(DATA FOR THE TASK begins)
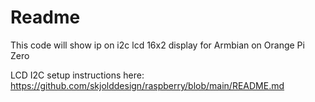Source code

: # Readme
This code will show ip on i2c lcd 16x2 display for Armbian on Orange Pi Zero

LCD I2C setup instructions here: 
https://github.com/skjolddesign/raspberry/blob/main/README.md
(DATA FOR THE TASK ends)
Output the listing above exactly, pictures omitted.

→ **RESPONSE TO THIS EXERCISE**:
Source code

: # Readme
This code will show ip on i2c lcd 16x2 display for Armbian on Orange Pi Zero

LCD I2C setup instructions here: 
https://github.com/skjolddesign/raspberry/blob/main/README.md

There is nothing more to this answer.